**Exercise:** Note how many lines in the following material mention "Piwik", then give that number by itself.

**Provided data:**

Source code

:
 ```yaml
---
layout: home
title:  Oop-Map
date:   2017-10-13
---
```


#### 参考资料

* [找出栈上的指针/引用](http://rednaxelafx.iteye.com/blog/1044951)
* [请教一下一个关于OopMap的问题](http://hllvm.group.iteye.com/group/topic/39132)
---
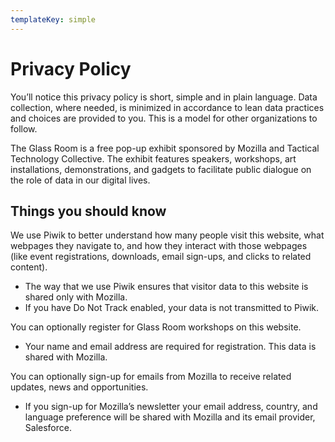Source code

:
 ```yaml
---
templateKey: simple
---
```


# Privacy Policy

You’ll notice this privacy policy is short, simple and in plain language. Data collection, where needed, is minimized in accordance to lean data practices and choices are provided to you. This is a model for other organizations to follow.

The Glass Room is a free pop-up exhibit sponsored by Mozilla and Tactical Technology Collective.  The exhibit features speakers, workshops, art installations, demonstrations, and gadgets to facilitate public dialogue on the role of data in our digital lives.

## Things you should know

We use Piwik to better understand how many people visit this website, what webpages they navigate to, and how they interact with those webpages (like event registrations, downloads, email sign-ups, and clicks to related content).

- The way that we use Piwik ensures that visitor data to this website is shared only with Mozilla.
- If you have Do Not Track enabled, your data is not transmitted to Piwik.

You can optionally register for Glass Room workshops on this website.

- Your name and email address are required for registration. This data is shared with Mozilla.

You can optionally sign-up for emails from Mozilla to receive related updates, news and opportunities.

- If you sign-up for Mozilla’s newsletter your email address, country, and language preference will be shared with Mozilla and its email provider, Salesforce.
* * *
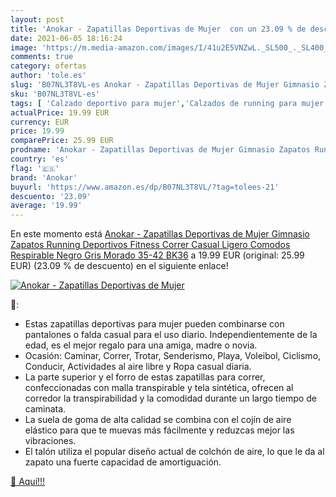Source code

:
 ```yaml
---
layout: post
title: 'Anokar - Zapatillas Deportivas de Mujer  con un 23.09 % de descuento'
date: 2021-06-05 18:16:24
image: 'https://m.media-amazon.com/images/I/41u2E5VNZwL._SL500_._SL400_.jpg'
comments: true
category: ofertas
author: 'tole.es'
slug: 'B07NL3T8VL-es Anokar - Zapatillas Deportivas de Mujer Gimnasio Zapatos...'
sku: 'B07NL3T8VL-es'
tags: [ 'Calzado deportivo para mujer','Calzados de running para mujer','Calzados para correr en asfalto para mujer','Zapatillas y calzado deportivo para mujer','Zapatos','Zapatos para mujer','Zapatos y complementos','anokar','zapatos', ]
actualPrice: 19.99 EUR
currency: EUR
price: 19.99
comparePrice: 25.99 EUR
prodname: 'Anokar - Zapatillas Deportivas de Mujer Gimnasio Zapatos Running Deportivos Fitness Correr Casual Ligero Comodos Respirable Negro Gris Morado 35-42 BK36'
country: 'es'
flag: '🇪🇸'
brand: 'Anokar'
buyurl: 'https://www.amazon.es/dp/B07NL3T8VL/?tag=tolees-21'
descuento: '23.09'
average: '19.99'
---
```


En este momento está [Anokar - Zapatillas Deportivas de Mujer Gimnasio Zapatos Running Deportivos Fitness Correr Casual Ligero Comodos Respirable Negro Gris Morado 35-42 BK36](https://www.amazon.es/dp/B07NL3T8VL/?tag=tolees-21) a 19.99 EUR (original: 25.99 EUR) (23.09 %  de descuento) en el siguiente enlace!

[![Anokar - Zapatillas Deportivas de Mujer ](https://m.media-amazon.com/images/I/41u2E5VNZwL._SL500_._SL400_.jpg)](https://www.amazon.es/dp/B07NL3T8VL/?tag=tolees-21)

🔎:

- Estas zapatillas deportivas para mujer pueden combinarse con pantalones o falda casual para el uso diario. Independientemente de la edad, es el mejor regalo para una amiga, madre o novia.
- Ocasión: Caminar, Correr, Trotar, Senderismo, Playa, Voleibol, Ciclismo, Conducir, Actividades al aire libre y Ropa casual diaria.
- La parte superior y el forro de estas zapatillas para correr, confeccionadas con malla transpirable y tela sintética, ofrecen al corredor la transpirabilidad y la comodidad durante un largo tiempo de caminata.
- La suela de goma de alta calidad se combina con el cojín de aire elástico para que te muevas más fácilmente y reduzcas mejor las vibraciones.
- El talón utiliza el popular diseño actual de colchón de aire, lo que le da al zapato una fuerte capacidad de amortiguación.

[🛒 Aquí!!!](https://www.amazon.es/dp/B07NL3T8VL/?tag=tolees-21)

**Solved problem:** 3